SECTION V. INVESTIGATIONS
Chapter 16: Medical Examiner
Medical examiners play several roles in the evaluation of a patient's death.
With regard to cases of suspected child abuse and neglect, they are asked to
determine the cause and manner of death to a reasonable degree of medical certainty;
provide expert evaluation of the presence, absence, nature, and significance
of injuries and disease; collect and preserve evidence; correlate clinical
and pathological findings; and present expert opinions and testimony in appropriate
forums.
Chapter 17: Police Investigations
The role of the police in child maltreatment cases is first to determine if
a crime has been committed and then to gather evidence regarding that crime.
When a child is hurt, the police work most effectively with medical personnel
and child protection workers in determining if the injury is deliberate, accidental,
or the result of a natural disease process.
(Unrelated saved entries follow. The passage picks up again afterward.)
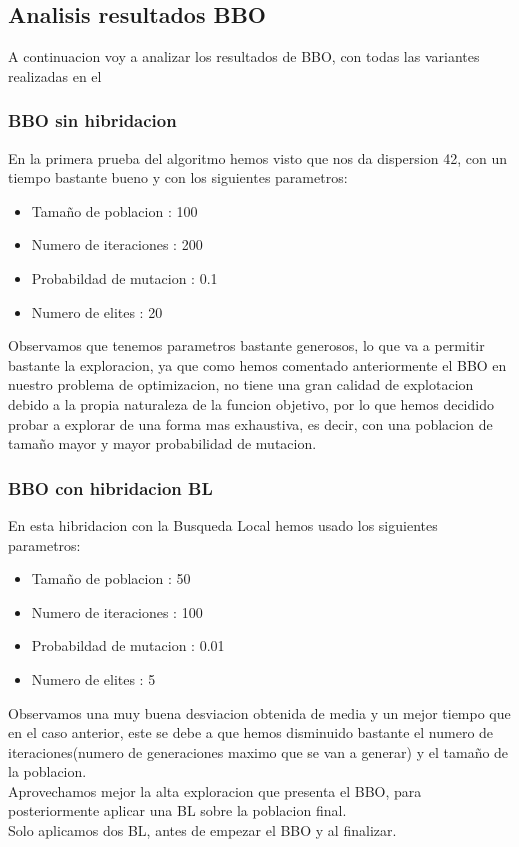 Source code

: \documentclass{article}
\begin{document}
\newpage
\subsection{Analisis resultados BBO}
A continuacion voy a analizar los resultados de BBO, con todas las variantes realizadas en el
\subsubsection{BBO sin hibridacion}
En la primera prueba del algoritmo hemos visto que nos da dispersion 42, con un tiempo bastante bueno y con los siguientes parametros:
\begin{itemize}
	\item{Tamaño de poblacion : 100}
	\item{Numero de iteraciones : 200}
	\item{Probabildad de mutacion : 0.1}
	\item{Numero de elites : 20}
\end{itemize}
\vspace{3mm}
Observamos que tenemos parametros bastante generosos, lo que va a permitir bastante la exploracion, ya que como hemos 
comentado anteriormente el BBO en nuestro problema de optimizacion, no tiene una gran calidad de explotacion 
debido a la propia naturaleza de la funcion objetivo, por lo que hemos decidido probar a explorar de una forma 
mas exhaustiva, es decir, con una poblacion de tamaño mayor y mayor probabilidad de mutacion.

\vspace{3mm}
\subsubsection{BBO con hibridacion BL}
En esta hibridacion con la Busqueda Local hemos usado los siguientes parametros:
\begin{itemize}
	\item{Tamaño de poblacion : 50}
	\item{Numero de iteraciones : 100}
	\item{Probabildad de mutacion : 0.01}
	\item{Numero de elites : 5}
\end{itemize}

\vspace{3mm}
Observamos una muy buena desviacion obtenida de media y un mejor tiempo que en el caso anterior, este se debe a que hemos 
disminuido bastante el numero de iteraciones(numero de generaciones maximo que se van a generar) y el tamaño de la poblacion.\\
Aprovechamos mejor la alta exploracion que presenta el BBO, para posteriormente aplicar una BL sobre la poblacion final.\\
Solo aplicamos dos BL, antes de empezar el BBO y al finalizar.
\end{document}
In cases of suspected child abuse,
the police investigator interviews potential suspects and witnesses, conducts
scene examinations, and collects evidence for analysis. In suspected child
abuse cases, a thorough police investigation is as essential as a thorough
home assessment or medical examination.
SECTION VI. RESOURCES FOR CHILD CARE PROFESSIONALS
Chapter 18: Drawings in Abuse Cases
Drawing is a helpful tool in understanding the concerns and perceptions of
a child who has been exposed to traumatic events. By encouraging and guiding
an abused or traumatized child through drawing, a clinician can gain access
into thoughts and feelings to enhance assessment and guide intervention. Simultaneously,
the clinician can promote a normal trajectory of development, including the
vital skills needed for relearning the world in light of the traumatic events
that have occurred.
Chapter 19: Prevention NEW CHAPTER!
Programs involved in the prevention of child maltreatment are working to teach
and support parents, equip children with personal safety and violence prevention
skills, educate the public about abuse, advocate for policies and practices
that support parents, and prevent teen pregnancies among a host of other strategies
to prevent abuse. While early efforts were lacking in outcome data, there is
now a growing body of data pointing to effective strategies for prevention
that can be used in future efforts to prevent maltreatment.
Chapter 20: Resources and Settings NEW CHAPTER!
While child abuse is not the only field that makes use of interdisciplinary
and multidisciplinary teams and organizations, such contacts are essential
for the protection and advancement of children. Thus, it is important to be
aware of others in the field outside of one's own discipline and to appreciate
the important organizations, conferences, and settings in the field to gain
further and continuing education on the facts of child abuse.